Estou nervoso para caceta! P., o coração está disparado, meu irmão... Os palavrões, se puder não botar, que nessa hora falo palavrão para caceta... Minha assessora está com a mão na cabeça ali... P. que o pariu... Nervoso, né? Para ver o que vai acontecer. Ansioso. Acho que vou ter de 120 mil a 180 mil votos.”

iG: Com quem você aprendeu mais política nessa campanha?

Muita gente me ajudou. Não sei se sou melhor ou pior do que ninguém. Sempre aprendi tudo na prática e, a partir de 2 de fevereiro, praticando, vou aprender com os que sabem, e fazer parcerias com políticos do bem. Como no futebol tem jogadores do bem, tem políticos que não são do bem. Tenho fé e rezo para ser iluminado, para Deus me dar sabedoria e eu escolher os certos.

iG: Tendo sucesso nesta eleição, você pensa em se candidatar a outros postos, como por exemplo, senador, governador, presidente?

No futebol, vamos botar isso para o futebol Comecei no infantil do Olaria, e queria ganhar a competição do infantil no Olaria. Depois, no juvenil do Vasco, queria ser o melhor jogador e artilheiro.
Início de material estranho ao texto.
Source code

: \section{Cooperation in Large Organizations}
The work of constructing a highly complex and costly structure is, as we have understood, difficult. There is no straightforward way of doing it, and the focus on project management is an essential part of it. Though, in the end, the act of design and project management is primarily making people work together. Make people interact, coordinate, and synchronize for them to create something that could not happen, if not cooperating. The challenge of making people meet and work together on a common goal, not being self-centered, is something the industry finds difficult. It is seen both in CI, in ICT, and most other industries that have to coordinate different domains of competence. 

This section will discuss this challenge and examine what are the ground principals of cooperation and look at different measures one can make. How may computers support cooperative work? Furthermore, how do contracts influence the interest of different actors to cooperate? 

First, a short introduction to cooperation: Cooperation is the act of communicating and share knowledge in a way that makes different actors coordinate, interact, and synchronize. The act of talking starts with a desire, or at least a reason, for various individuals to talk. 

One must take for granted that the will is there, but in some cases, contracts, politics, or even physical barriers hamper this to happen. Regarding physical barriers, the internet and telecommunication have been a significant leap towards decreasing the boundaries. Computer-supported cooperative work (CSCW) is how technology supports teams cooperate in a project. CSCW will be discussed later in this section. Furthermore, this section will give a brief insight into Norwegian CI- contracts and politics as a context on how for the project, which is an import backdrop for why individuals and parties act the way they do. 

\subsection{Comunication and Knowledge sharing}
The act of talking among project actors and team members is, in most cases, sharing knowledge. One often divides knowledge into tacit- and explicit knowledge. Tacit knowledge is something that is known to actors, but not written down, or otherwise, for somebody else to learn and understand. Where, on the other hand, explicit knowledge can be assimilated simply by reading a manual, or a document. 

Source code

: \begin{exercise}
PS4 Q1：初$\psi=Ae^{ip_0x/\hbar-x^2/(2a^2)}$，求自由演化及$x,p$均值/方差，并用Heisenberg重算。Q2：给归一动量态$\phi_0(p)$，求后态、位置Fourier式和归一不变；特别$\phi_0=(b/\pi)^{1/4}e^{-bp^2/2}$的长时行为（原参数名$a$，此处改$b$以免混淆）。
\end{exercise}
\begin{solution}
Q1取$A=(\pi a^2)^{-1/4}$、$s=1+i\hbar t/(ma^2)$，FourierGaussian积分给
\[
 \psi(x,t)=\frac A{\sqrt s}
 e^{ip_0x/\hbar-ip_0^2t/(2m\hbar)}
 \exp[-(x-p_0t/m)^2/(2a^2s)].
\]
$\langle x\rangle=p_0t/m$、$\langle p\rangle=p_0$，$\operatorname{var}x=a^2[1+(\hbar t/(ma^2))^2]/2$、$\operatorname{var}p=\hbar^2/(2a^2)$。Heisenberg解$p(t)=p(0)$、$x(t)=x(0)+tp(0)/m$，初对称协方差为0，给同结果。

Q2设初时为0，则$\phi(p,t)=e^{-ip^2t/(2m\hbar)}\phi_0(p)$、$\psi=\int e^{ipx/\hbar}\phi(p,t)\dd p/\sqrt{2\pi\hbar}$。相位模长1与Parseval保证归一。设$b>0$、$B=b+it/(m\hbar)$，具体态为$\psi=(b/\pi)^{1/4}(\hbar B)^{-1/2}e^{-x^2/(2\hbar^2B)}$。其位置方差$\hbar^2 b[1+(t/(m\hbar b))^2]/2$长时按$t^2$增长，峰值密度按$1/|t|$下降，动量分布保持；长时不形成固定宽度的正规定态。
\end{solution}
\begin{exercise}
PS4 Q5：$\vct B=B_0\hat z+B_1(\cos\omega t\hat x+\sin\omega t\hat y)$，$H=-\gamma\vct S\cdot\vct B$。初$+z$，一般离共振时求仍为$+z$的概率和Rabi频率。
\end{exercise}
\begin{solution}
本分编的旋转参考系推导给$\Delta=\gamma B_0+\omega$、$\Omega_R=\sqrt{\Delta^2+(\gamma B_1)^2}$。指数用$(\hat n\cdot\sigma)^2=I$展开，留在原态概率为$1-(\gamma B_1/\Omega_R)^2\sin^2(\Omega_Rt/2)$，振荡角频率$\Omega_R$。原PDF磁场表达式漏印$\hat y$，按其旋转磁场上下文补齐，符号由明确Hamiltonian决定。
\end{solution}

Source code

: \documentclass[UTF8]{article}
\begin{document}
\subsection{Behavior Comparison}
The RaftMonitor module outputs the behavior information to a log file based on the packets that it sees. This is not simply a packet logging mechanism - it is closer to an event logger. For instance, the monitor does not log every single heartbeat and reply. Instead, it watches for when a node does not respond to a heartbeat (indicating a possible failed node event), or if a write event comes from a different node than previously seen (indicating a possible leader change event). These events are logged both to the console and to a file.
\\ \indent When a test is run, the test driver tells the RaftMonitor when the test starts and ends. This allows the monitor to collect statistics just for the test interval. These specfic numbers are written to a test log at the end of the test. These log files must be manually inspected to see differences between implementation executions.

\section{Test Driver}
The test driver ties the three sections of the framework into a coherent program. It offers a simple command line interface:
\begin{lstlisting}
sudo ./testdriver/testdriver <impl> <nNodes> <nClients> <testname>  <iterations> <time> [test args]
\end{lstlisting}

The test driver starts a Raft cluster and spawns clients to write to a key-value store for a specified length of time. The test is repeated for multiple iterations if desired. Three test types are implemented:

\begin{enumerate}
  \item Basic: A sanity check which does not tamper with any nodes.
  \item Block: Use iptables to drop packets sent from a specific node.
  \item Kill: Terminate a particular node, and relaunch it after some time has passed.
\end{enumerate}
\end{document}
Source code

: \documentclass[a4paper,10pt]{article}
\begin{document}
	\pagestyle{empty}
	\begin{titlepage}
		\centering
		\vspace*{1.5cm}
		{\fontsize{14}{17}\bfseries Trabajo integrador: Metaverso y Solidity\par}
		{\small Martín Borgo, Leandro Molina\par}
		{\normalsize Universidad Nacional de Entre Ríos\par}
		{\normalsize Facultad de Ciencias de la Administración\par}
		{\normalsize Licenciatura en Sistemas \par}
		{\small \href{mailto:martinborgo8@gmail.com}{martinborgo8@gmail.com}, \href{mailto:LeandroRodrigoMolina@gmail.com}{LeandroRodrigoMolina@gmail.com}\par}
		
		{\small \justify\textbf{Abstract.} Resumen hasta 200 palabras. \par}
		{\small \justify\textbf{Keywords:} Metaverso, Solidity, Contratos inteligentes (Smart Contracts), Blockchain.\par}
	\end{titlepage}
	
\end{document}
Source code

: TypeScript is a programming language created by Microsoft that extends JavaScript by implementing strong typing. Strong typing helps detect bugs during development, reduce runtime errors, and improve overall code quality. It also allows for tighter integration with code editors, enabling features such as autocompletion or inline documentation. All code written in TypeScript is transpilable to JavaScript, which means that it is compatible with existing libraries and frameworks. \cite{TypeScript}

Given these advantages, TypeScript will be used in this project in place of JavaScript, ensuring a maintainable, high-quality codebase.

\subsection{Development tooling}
As coisas na minha vida foram assim: degrau por degrau. Estou vindo para deputado federal. Meu objetivo principal é cumprir os quatro anos, ter o melhor resultado possível. Se lá na frente eu tomar gosto, posso pensar em outra coisa. Mas hoje o objetivo é deputado federal. Não tenho nada que passe na minha idéia.